Finally, we note that the work of Chor et al. [6] uses a data structure similar to the one described here to achieve private information retrieval (PIR) based on keywords. The main difference between keyword based PIR and PSM is that in PSM the receiver should not learn any other information about the data stored by the sender, so their techniques cannot be directly applied to our setting.

3 Definitions and Tools

We denote the security parameter by \(s\) and use “||” as concatenation operator (i.e., if a and b are two strings then by a||b we denote the concatenation of a and b). For a finite set Q, \(x\leftarrow Q\) denotes a sampling of x from Q with uniform distribution. We use the abbreviation ppt that stands for probabilistic polynomial time. We use \(\mathsf{poly}(\cdot )\) to indicate a generic polynomial function. We assume the reader to be familiar with standard notions such as computational indistinguishability and the real world/ideal world security definition for secure two-party computation (see the full version [7] for the actual definitions).

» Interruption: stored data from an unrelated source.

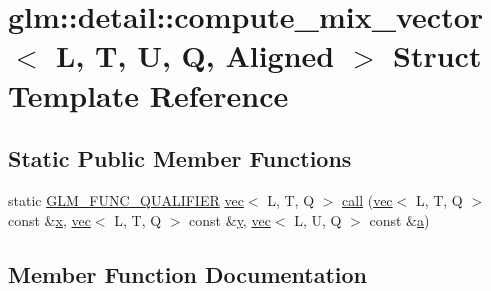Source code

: \hypertarget{structglm_1_1detail_1_1compute__mix__vector}{}\section{glm\+:\+:detail\+:\+:compute\+\_\+mix\+\_\+vector$<$ L, T, U, Q, Aligned $>$ Struct Template Reference}
\label{structglm_1_1detail_1_1compute__mix__vector}
\subsection*{Static Public Member Functions}
\begin{DoxyCompactItemize}
\item 
static \hyperlink{setup_8hpp_a33fdea6f91c5f834105f7415e2a64407}{G\+L\+M\+\_\+\+F\+U\+N\+C\+\_\+\+Q\+U\+A\+L\+I\+F\+I\+ER} \hyperlink{structglm_1_1vec}{vec}$<$ L, T, Q $>$ \hyperlink{structglm_1_1detail_1_1compute__mix__vector_ac5a0714c7ca8bc2143989e9f8db6b633}{call} (\hyperlink{structglm_1_1vec}{vec}$<$ L, T, Q $>$ const \&\hyperlink{_s_d_l__opengl_8h_ad0e63d0edcdbd3d79554076bf309fd47}{x}, \hyperlink{structglm_1_1vec}{vec}$<$ L, T, Q $>$ const \&\hyperlink{_s_d_l__opengl_8h_a1675d9d7bb68e1657ff028643b4037e3}{y}, \hyperlink{structglm_1_1vec}{vec}$<$ L, U, Q $>$ const \&\hyperlink{_s_d_l__opengl__glext_8h_a3309789fc188587d666cda5ece79cf82}{a})
\end{DoxyCompactItemize}


\subsection{Member Function Documentation}
\mbox{\label{structglm_1_1detail_1_1compute__mix__vector_ac5a0714c7ca8bc2143989e9f8db6b633}} 

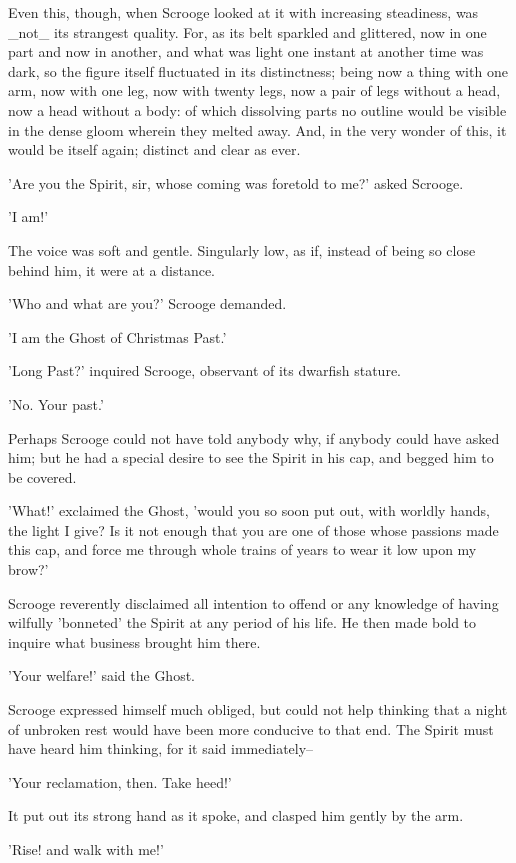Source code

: Even this, though, when Scrooge looked at it with increasing steadiness,
was _not_ its strangest quality. For, as its belt sparkled and
glittered, now in one part and now in another, and what was light one
instant at another time was dark, so the figure itself fluctuated in its
distinctness; being now a thing with one arm, now with one leg, now with
twenty legs, now a pair of legs without a head, now a head without a
body: of which dissolving parts no outline would be visible in the dense
gloom wherein they melted away. And, in the very wonder of this, it
would be itself again; distinct and clear as ever.

'Are you the Spirit, sir, whose coming was foretold to me?' asked
Scrooge.

'I am!'

The voice was soft and gentle. Singularly low, as if, instead of being
so close behind him, it were at a distance.

'Who and what are you?' Scrooge demanded.

'I am the Ghost of Christmas Past.'

'Long Past?' inquired Scrooge, observant of its dwarfish stature.

'No. Your past.'

Perhaps Scrooge could not have told anybody why, if anybody could have
asked him; but he had a special desire to see the Spirit in his cap,
and begged him to be covered.

'What!' exclaimed the Ghost, 'would you so soon put out, with worldly
hands, the light I give? Is it not enough that you are one of those
whose passions made this cap, and force me through whole trains of years
to wear it low upon my brow?'

Scrooge reverently disclaimed all intention to offend or any knowledge
of having wilfully 'bonneted' the Spirit at any period of his life. He
then made bold to inquire what business brought him there.

'Your welfare!' said the Ghost.

Scrooge expressed himself much obliged, but could not help thinking that
a night of unbroken rest would have been more conducive to that end. The
Spirit must have heard him thinking, for it said immediately--

'Your reclamation, then. Take heed!'

It put out its strong hand as it spoke, and clasped him gently by the
arm.

'Rise! and walk with me!'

3.1 Special Private-Key Encryption

In our construction we use a private-key encryption scheme with two additional properties. The first is that given the key k, it is possible to efficiently verify if a given ciphertext is in the range of k. With the second property we require that an encryption under one key will fall in the range of an encryption under another key with negligible probability As discussed in [28], it is easy to obtain a private-key encryption scheme with the properties that we require. According to [28, Definition 2] we give the following definition.

Definition 1

Let \(\mathsf {Sym}=(\mathsf {Gen}, \mathsf {Enc}, \mathsf {Dec})\) be a private-key encryption scheme and denote the range of a key in the scheme by \(\mathsf {Range}_s(k)=\{\mathsf {Enc}(k,x)\}_{x\in \{0,1\}^s}\).

  1. 1.

    We say that \(\mathsf {Sym}\) has an efficiently verifiable range if there exists a \({ppt}\) algorithm M such that \(M(1^s, k, c)=1\) if and only if \(c\in \mathsf {Range}_s(k)\). By convention, for every \(c\notin \mathsf {Range}_s(k)\), we have that \(\mathsf {Dec}(k,c)=\bot \).

  2. 2.

    We say that \(\mathsf {Sym}\) has an elusive range if for every probabilistic polynomial-time machine \(\mathcal {A}\), there exists a negligible function \(\nu (\cdot )\) such that \( \mathrm Prob_{k\leftarrow \mathsf {Gen}(1^s)}[ \mathcal {A}(1^s) \in \mathsf {Range}_{s}(k) ]<\nu (s). \)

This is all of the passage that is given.